Defenders of Britain's political system point out that it is less corrupt than many others. No doubt. But that does not mean our MPs have a right to expect any less censure from the public when they are caught with their hands in the till.
From the salary of Derek Conway's son, to Jacqui Smith's home entertainment, the more we learn of how MPs have been exploiting the House of Commons expenses system, the more it looks to the public like a form of corruption. And the stronger the case for reform.
The Committee on Standards in Public Life yesterday confirmed that it will report on Commons expenses before the end of the year. But there is no good reason why this investigation should take so long. The bulk of the abuses that have come to light centres on the so-called "Additional Costs Allowance", which was introduced to fund a base in London for MPs with constituencies outside the capital.
Any reasonable person will recognise that those MPs who need to shuttle between a distant constituency and Westminster on a regular basis need some public financial support, just as those who work in the private sector are entitled to claim expenses if required to travel as part of their job.
The trouble is that MPs have created a system for themselves which is far more generous than those that exist in the private sector. Under the rules MPs can use their allowances to pay the mortgage on a second home in the capital or their constituency. When they leave Parliament they do not hand over the keys of this property to the Commons. It becomes their personal asset. They are also permitted to furnish and maintain such homes at taxpayers' expense.
One obvious solution is to strip the system down and require MPs to claim for daily expenses incurred in staying away from their main home. This is, after all, what those who travel frequently in the business world must do.
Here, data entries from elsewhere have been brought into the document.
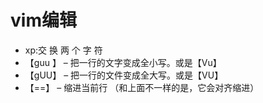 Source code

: # vim编辑
* xp:交 换 两 个 字 符
* 【guu 】 – 把一行的文字变成全小写。或是【Vu】
* 【gUU】 – 把一行的文件变成全大写。或是【VU】
* 【==】  – 缩进当前行 （和上面不一样的是，它会对齐缩进） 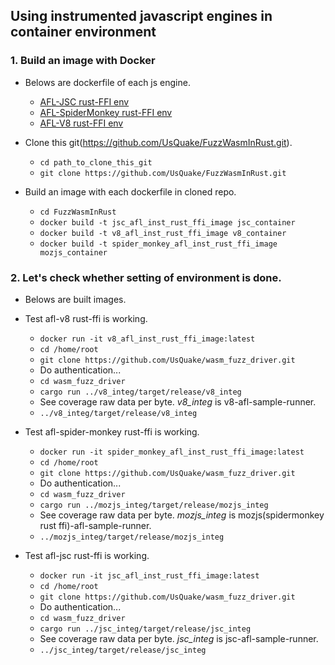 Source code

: ## Using instrumented javascript engines in container environment
    
 ### 1. Build an image with Docker
  
  - Belows are dockerfile of each js engine.
    + [AFL-JSC rust-FFI env](https://github.com/UsQuake/JSinRust/blob/main/jsc_container)
    + [AFL-SpiderMonkey rust-FFI env](https://github.com/UsQuake/JSinRust/blob/main/mozjs_container)
    + [AFL-V8 rust-FFI env](https://github.com/UsQuake/JSinRust/blob/main/v8_container)
      
  - Clone this git(https://github.com/UsQuake/FuzzWasmInRust.git).
       
    + `cd path_to_clone_this_git`
    + `git clone https://github.com/UsQuake/FuzzWasmInRust.git`
      
  - Build an image with each dockerfile in cloned repo.
       
    + `cd FuzzWasmInRust`
    + `docker build -t jsc_afl_inst_rust_ffi_image jsc_container`
    + `docker build -t v8_afl_inst_rust_ffi_image v8_container`
    + `docker build -t spider_monkey_afl_inst_rust_ffi_image mozjs_container`

 ### 2. Let's check whether setting of environment is done.
  
  - Belows are built images.

  - Test afl-v8 rust-ffi is working.
     
     + `docker run -it v8_afl_inst_rust_ffi_image:latest`
     + `cd /home/root`
     + `git clone https://github.com/UsQuake/wasm_fuzz_driver.git` 
     +  Do authentication...
     + `cd wasm_fuzz_driver`
     + `cargo run ../v8_integ/target/release/v8_integ`
     +  See coverage raw data per byte. *v8_integ* is v8-afl-sample-runner.
     + `../v8_integ/target/release/v8_integ`

  - Test afl-spider-monkey rust-ffi is working.
     
     + `docker run -it spider_monkey_afl_inst_rust_ffi_image:latest`
     + `cd /home/root`
     + `git clone https://github.com/UsQuake/wasm_fuzz_driver.git` 
     +  Do authentication...
     + `cd wasm_fuzz_driver`
     + `cargo run ../mozjs_integ/target/release/mozjs_integ`
     +  See coverage raw data per byte. *mozjs_integ* is mozjs(spidermonkey rust ffi)-afl-sample-runner.
     + `../mozjs_integ/target/release/mozjs_integ`
       
  - Test afl-jsc rust-ffi is working.
     
     + `docker run -it jsc_afl_inst_rust_ffi_image:latest`
     + `cd /home/root`
     + `git clone https://github.com/UsQuake/wasm_fuzz_driver.git` 
     +  Do authentication...
     + `cd wasm_fuzz_driver`
     + `cargo run ../jsc_integ/target/release/jsc_integ`
     +  See coverage raw data per byte. *jsc_integ* is jsc-afl-sample-runner.
     + `../jsc_integ/target/release/jsc_integ`
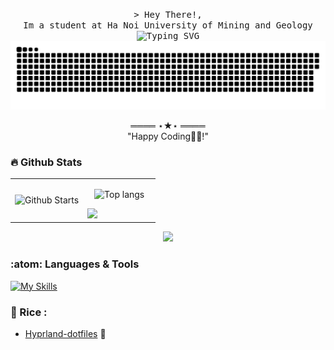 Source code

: 
<!-- Intro  -->
<p align="center">
   <samp>
      &gt; Hey There!,</b>
      <br>
      Im a student at Ha Noi University of Mining and Geology
      <br>
      <img src="https://readme-typing-svg.herokuapp.com?font=+JetBrains+Mono+Nerd+Font&size=14&pause=1000&color=1D3885&center=true&width=435&lines=Hapiness+comes+from+the+simple+thing" alt="Typing SVG" />
   </samp>
      </br>
   <!-- contribution snake  -->
     <source media="(prefers-color-scheme: dark)" srcset=https://github.com/anotherkj/anotherkj/blob/output/github-contribution-grid-snake-dark.svg">
     <img alt="github contribution grid snake animation" src="https://github.com/anotherkj/anotherkj/blob/output/github-contribution-grid-snake-dark.svg">
   <!--  -->
      <p align="center">
        ════ ⋆★⋆ ════
        <br>
        "Happy Coding👨‍💻!"
    </p>    
   </samp>       
</p>

<!--Github Stats -->
### :fire: Github Stats
<table>
   <tr>
     <td width="50%"> 
         <img alt="Github Starts" src="https://github-readme-stats.vercel.app/api?username=tranhongquandev&show_icons=true&theme=tokyonight&bg_color=00000000&hide_border=true"               
     </td>
     <td>
        <p align="center"><img alt="Top langs" src="https://github-readme-stats.vercel.app/api/top-langs/?username=Platane&layout=compact&bg_color=00000000&hide_border=true"/></p>
        <img src="https://streak-stats.demolab.com/?user=tranhongquandev&theme=dark&background=00000000&hide_border=true"/>
     </td>
   </tr>
</table>
<!-- Yahoooooo -->
<p align="center">
<img src="https://github-production-user-asset-6210df.s3.amazonaws.com/95228594/246629236-f87a91df-8d59-48ee-968b-b6c101b4d15f.gif" />
</p>

<!--Technical skills  -->
### :atom: Languages & Tools
[![My Skills](https://skillicons.dev/icons?i=js,html,css,ts,bootstrap,tailwind,dotnet,laravel,vuejs,nuxtjs,angular,figma,docker,kubernetes,nginx,mysql,mongodb,redis&theme=dark)](https://skillicons.dev)

<!-- linux rice  -->
### 🌆 Rice :

   - [Hyprland-dotfiles](https://github.com/theshy-arch/hyprland-dotfiles) 🍚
But though the solutions seem relatively straightforward, the politics are anything but. MPs have been fighting desperately for years against their expenses being made public. And even now, with the full weight of public opinion behind transparency, they are trying to edit their expense receipts to their own advantage. It is hard to see the impetus for the necessary reform of the system coming from within the Commons.
Yet there ought to be space for radical reform after the next general election when there is likely to be a caucus of new MPs who lack a direct interest in perpetuating the former system. All party leaders ought to commit themselves now to root-and-branch reform of the expenses system.
Clear principles should govern MPs allowances; principles that can be justified in the court of public opinion. If the past few months have taught us anything, it is that the present arrangements utterly fail that test.